— ACTION ITEM —
Go through the lines below and copy each one that holds the string "potential".

— DATASET CONTENT —
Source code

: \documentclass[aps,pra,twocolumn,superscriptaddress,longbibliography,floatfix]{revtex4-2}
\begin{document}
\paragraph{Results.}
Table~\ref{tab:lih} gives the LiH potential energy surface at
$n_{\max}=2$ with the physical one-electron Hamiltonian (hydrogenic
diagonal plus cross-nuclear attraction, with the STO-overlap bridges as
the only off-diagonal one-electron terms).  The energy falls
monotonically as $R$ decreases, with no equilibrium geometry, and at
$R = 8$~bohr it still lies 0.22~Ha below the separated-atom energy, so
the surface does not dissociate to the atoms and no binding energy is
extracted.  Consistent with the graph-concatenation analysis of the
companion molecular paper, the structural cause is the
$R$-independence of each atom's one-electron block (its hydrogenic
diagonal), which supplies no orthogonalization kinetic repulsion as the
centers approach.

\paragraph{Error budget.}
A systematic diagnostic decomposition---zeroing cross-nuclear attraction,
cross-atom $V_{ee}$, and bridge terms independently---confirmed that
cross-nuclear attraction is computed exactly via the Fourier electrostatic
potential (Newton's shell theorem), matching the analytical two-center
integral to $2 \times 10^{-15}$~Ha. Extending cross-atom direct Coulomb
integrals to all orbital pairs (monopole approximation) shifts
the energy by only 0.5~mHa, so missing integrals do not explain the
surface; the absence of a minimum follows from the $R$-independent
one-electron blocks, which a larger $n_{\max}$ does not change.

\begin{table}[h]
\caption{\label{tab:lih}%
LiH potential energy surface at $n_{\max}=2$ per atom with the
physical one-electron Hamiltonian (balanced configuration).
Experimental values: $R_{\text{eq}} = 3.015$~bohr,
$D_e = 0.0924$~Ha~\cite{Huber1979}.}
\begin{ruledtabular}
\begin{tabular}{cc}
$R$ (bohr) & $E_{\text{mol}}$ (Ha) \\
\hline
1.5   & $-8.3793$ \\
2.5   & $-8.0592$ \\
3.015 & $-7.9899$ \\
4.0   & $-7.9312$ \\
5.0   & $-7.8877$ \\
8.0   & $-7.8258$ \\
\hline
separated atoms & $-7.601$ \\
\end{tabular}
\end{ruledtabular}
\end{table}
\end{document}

— TASK SOLUTION —
Table~\ref{tab:lih} gives the LiH potential energy surface at
potential (Newton's shell theorem), matching the analytical two-center
LiH potential energy surface at $n_{\max}=2$ per atom with the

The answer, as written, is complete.